PDA

View Full Version : Windows 2003 Server R2 DFS-R A little help


fizzwheel
03-12-10, 08:49 PM
Be handy to get some thoughts from those in the know on here.

OK first off, what I can't do

Windows 2008 Server
Any other form of OS ( Unix, Linux etc etc )
Any form of applicance, netapp filer etc

I dont have budget to do any of this, so they are no starters.

I have 200gb ish of data that I would like to re organise, its mainly transient data that doesnt hang along round, that doesnt need to be secure, it isnt PCI sensitive or confidential in nature.

I need to replicate the data between two seperate physical data centres.

I have 1 x Windows 2003 Server with R2 on it setup and configured in both datacentres.

I want to remove the data from our existing file server structure as to be frank its poorly structured / organised and I want to start again with a clean sheet.

I want to break the dependance on the file server hosting the data's host name always being the same and I'd like to in the future to be abe to replicate / host on a 3rd node.

Been doing some reading and looks like DFS-R would do what I want, the data I have is within the Microsoft guidelines in terms of size.

I like the repilcation alogorhytm and the fact I can limit the amount of bandwidth its using to replicate.

What I'm trying to work out is there any and if so any idea how much additional load likely to be placed on our existing AD infrastructure, i.e. increased calls to Domain Controllers, i/o reads etc etc.

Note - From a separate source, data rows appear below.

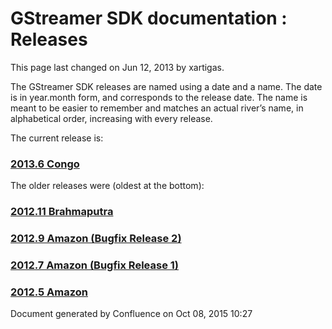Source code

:#  GStreamer SDK documentation : Releases 

This page last changed on Jun 12, 2013 by xartigas.

The GStreamer SDK releases are named using a date and a name. The date
is in year.month form, and corresponds to the release date. The name is
meant to be easier to remember and matches an actual river’s name, in
alphabetical order, increasing with every release.

The current release is:

### [2013.6 Congo](2013.6%2BCongo.html)

The older releases were (oldest at the
bottom):

### [2012.11 Brahmaputra](2012.11%2BBrahmaputra.html)

### [2012.9 Amazon (Bugfix Release 2)](2012.9%2BAmazon%2B%2528Bugfix%2BRelease%2B2%2529.html)

### [2012.7 Amazon (Bugfix Release 1)](2012.7%2BAmazon%2B%2528Bugfix%2BRelease%2B1%2529.html)

### [2012.5 Amazon](2012.5%2BAmazon.html)

Document generated by Confluence on Oct 08, 2015 10:27

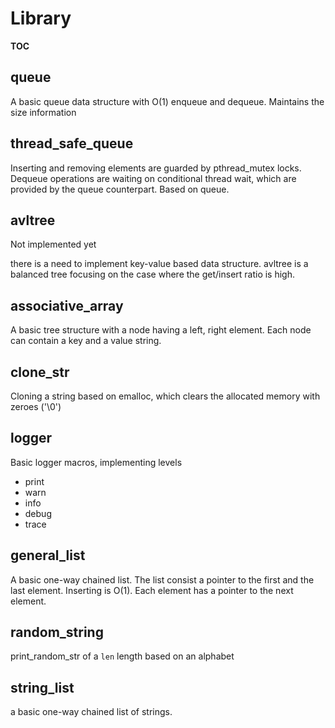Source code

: 
# Library

__TOC__

## queue

A basic queue data structure with O(1) enqueue and dequeue.
Maintains the size information

## thread_safe_queue

Inserting and removing elements are guarded by pthread_mutex locks.
Dequeue operations are waiting on conditional thread wait, which are provided by
the queue counterpart.
Based on queue.

## avltree

Not implemented yet

there is a need to implement key-value based data structure.
avltree is a balanced tree focusing on the case where the get/insert
ratio is high.

## associative_array

A basic tree structure with a node having a left, right element.
Each node can contain a key and a value string.

## clone_str

Cloning a string based on emalloc, which clears the allocated memory with zeroes 
('\0')

## logger

Basic logger macros, implementing levels

* print
* warn
* info 
* debug
* trace

## general_list

A basic one-way chained list. 
The list consist a pointer to the first and the last element.
Inserting is O(1).
Each element has a pointer to the next element.

## random_string

print_random_str of a `len` length based on an alphabet

## string_list

a basic one-way chained list of strings.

I know that I will need to pay attention to the staging area on each of the file servers, in terms of size.

My colleague thinks that there is, but when asked to justify it / produce evidence is unable to.

We are already using successfully DFS-R in another environment for a similar setup, albeit with a much smaller amount of data.

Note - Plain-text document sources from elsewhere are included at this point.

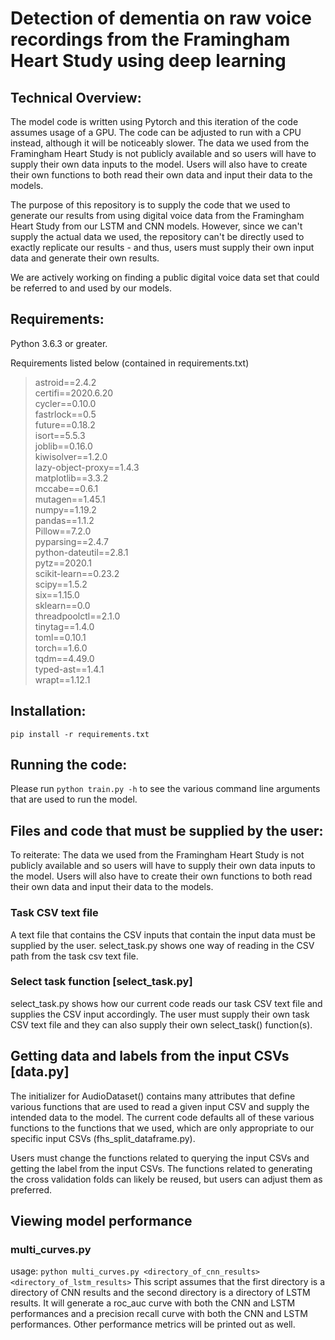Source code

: # Detection of dementia on raw voice recordings from the Framingham Heart Study using deep learning

## Technical Overview:
The model code is written using Pytorch and this iteration of the code assumes usage of a GPU. The code can be adjusted to run with a CPU instead, although it will be noticeably slower. The data we used from the Framingham Heart Study is not publicly available and so users will have to supply their own data inputs to the model. Users will also have to create their own functions to both read their own data and input their data to the models.

The purpose of this repository is to supply the code that we used to generate our results from using digital voice data from the Framingham Heart Study from our LSTM and CNN models. However, since we can't supply the actual data we used, the repository can't be directly used to exactly replicate our results - and thus, users must supply their own input data and generate their own results.

We are actively working on finding a public digital voice data set that could be referred to and used by our models.

## Requirements:
Python 3.6.3 or greater. 

Requirements listed below (contained in requirements.txt)  

>astroid==2.4.2  
certifi==2020.6.20  
cycler==0.10.0  
fastrlock==0.5  
future==0.18.2  
isort==5.5.3  
joblib==0.16.0  
kiwisolver==1.2.0  
lazy-object-proxy==1.4.3  
matplotlib==3.3.2  
mccabe==0.6.1  
mutagen==1.45.1  
numpy==1.19.2  
pandas==1.1.2  
Pillow==7.2.0  
pyparsing==2.4.7  
python-dateutil==2.8.1  
pytz==2020.1  
scikit-learn==0.23.2  
scipy==1.5.2  
six==1.15.0  
sklearn==0.0  
threadpoolctl==2.1.0  
tinytag==1.4.0  
toml==0.10.1  
torch==1.6.0  
tqdm==4.49.0  
typed-ast==1.4.1  
wrapt==1.12.1  

## Installation:
`pip install -r requirements.txt`

## Running the code:
Please run `python train.py -h` to see the various command line arguments that are used to run the model.

## Files and code that must be supplied by the user:
To reiterate: The data we used from the Framingham Heart Study is not publicly available and so users will have to supply their own data inputs to the model. Users will also have to create their own functions to both read their own data and input their data to the models.
### Task CSV text file
A text file that contains the CSV inputs that contain the input data must be supplied by the user. select_task.py shows one way of reading in the CSV path from the task csv text file.
### Select task function [select_task.py]
select_task.py shows how our current code reads our task CSV text file and supplies the CSV input accordingly. The user must supply their own task CSV text file and they can also supply their own select_task() function(s).
## Getting data and labels from the input CSVs [data.py]
The initializer for AudioDataset() contains many attributes that define various functions that are used to read a given input CSV and supply the intended data to the model. The current code defaults all of these various functions to the functions that we used, which are only appropriate to our specific input CSVs (fhs_split_dataframe.py).

Users must change the functions related to querying the input CSVs and getting the label from the input CSVs. The functions related to generating the cross validation folds can likely be reused, but users can adjust them as preferred.

## Viewing model performance
### multi_curves.py
usage: `python multi_curves.py <directory_of_cnn_results> <directory_of_lstm_results>`
This script assumes that the first directory is a directory of CNN results and the second directory is a directory of LSTM results. It will generate a roc_auc curve with both the CNN and LSTM performances and a precision recall curve with both the CNN and LSTM performances. Other performance metrics will be printed out as well.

Any ideas or links to stuff to read would be useful, in the meantime I'lll keep googling.

I know I should ask this on a specific IT forum, but theres loads of knowledge on here and I'd appreciate a bit of help

SoulKiss
04-12-10, 09:16 AM
Be handy to get some thoughts from those in the know on here.

OK first off, what I can't do

Any other form of OS ( Unix, Linux etc etc )

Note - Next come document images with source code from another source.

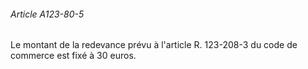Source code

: ###### Article A123-80-5

Le montant de la redevance prévu à l'article R. 123-208-3 du code de commerce est fixé à 30 euros.

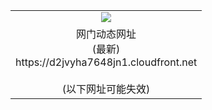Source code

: ﻿<table>
  <tr></tr>
  <tr><td colspan=2 align=center><img src="https://d2jvyha7648jn1.cloudfront.net/Up/oGate.jpg" /></td></tr>
  <tr><td colspan=2 align=center>网门动态网址<br/>(最新)
<br>https://d2jvyha7648jn1.cloudfront.net
<br/><br/>(以下网址可能失效)
    </td>
  </tr>
</table>
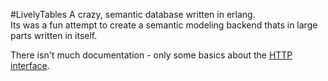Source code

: 
#LivelyTables
A crazy, semantic database written in erlang.  
Its was a fun attempt to create a semantic modeling backend thats in large parts written in itself.  

There isn't much documentation - only some basics about the [HTTP interface](https://github.com/mirkok/LivelyTables/blob/master/docs/HTTP%20Interface.md).  


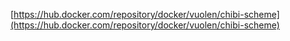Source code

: [https://hub.docker.com/repository/docker/vuolen/chibi-scheme](https://hub.docker.com/repository/docker/vuolen/chibi-scheme)
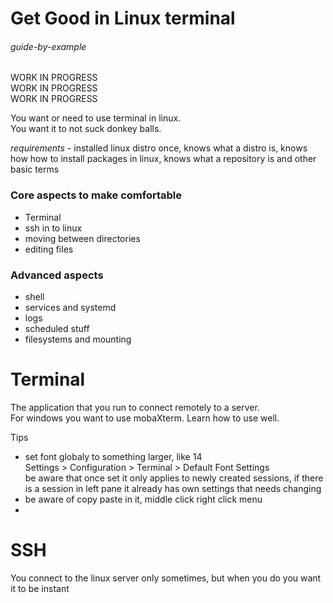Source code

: # Get Good in Linux terminal

###### guide-by-example


WORK IN PROGRESS<br>
WORK IN PROGRESS<br>
WORK IN PROGRESS<br>

You want or need to use terminal in linux.<br>
You want it to not suck donkey balls.

*requirements* - installed linux distro once, knows what a distro is,
knows how how to install packages in linux, knows what a repository is
and other basic terms

### Core aspects to make comfortable

* Terminal
* ssh in to linux
* moving between directories
* editing files

### Advanced aspects 

* shell
* services and systemd
* logs
* scheduled stuff
* filesystems and mounting

# Terminal

The application that you run to connect remotely to a server.<br>
For windows you want to use mobaXterm. Learn how to use well.

Tips

* set font globaly to something larger, like 14<br>
  Settings > Configuration > Terminal > Default Font Settings<br>
  be aware that once set it only applies to newly created sessions,
  if there is a session in left pane it already has own settings that needs changing
* be aware of copy paste in it, middle click right click menu
* 

# SSH

You connect to the linux server only sometimes, but when you do
you want it to be instant 

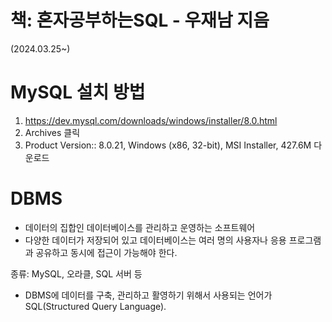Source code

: # 책: 혼자공부하는SQL - 우재남 지음
(2024.03.25~)

# MySQL 설치 방법
1. https://dev.mysql.com/downloads/windows/installer/8.0.html
2. Archives 클릭
3. Product Version:: 8.0.21, Windows (x86, 32-bit), MSI Installer, 427.6M 다운로드

# DBMS
- 데이터의 집합인 데이터베이스를 관리하고 운영하는 소프트웨어
- 다양한 데이터가 저장되어 있고 데이터베이스는 여러 명의 사용자나 응용 프로그램과 공유하고 동시에 접근이 가능해야 한다.

종류: MySQL, 오라클, SQL 서버 등
- DBMS에 데이터를 구축, 관리하고 활영하기 위해서 사용되는 언어가 SQL(Structured Query Language).
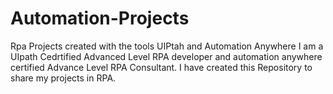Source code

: # Automation-Projects
Rpa Projects created with the tools UIPtah and Automation Anywhere
I am a UIpath Cedrtified Advanced Level RPA developer and automation anywhere certified Advance Level RPA Consultant.
I have created this Repository to share my projects in RPA.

And for that reason, I'm out.

Sorry Fizz, just don't do/know Windows in that kind of environment,and know you dont want to hear how much easier it would be to do otherwise.

fizzwheel
04-12-10, 10:38 AM
I'd quite happily look at other solutions, but the moneys not there for it in order to do it. We have a large solaris estate so we could do something with that, if one of the Unix administrators was up for diong something with it, which they are not. The mere suggestion of creating a Samba share to host a few spreadsheets on brought down mighty vengence upon me. Let alone 200gb worth of files etc etc.

andrewsmith
04-12-10, 10:54 AM
Thats what Samba is good at.
one way would to be create a separate RAID Server, set up the drive('s) file structure
and apply the system Architecture you want.

With loading the Server team should be able to give a rough level of the load thats presently on and the expected load the proposed should have at peak. Depending upon the way the system set up at the switch room (no of switches and amount of PC and terminals on each) the switches may be under capacity unless rationalisation has been undertaken.

Is the 3rd node hosting as a fail safe measure if the main server fails?


For the record Fizz I aint a networks expert but have basic experience of switching from a previous job

fizzwheel
04-12-10, 12:15 PM
Thats what Samba is good at.

I know, but I work with a team of people who arent very good about thinking around problems or outside of the box. I'd be happy to put it on samba, but they Unix team wont be.

I'm not worried about the network / or loading, As the data already exists on the servers I am looking to use to do this with, I just want to move it into a different folder and change the way the users access it, so rather than

mapping a drive to \\server1\share1

They access it via \\domainname\dfsroot\dfs targetname

Because that way removes the server name from the equation which means I can move the data around and it doesnt disrupt the users. What I am getting at is that the server thats hosting this might not always be the same one.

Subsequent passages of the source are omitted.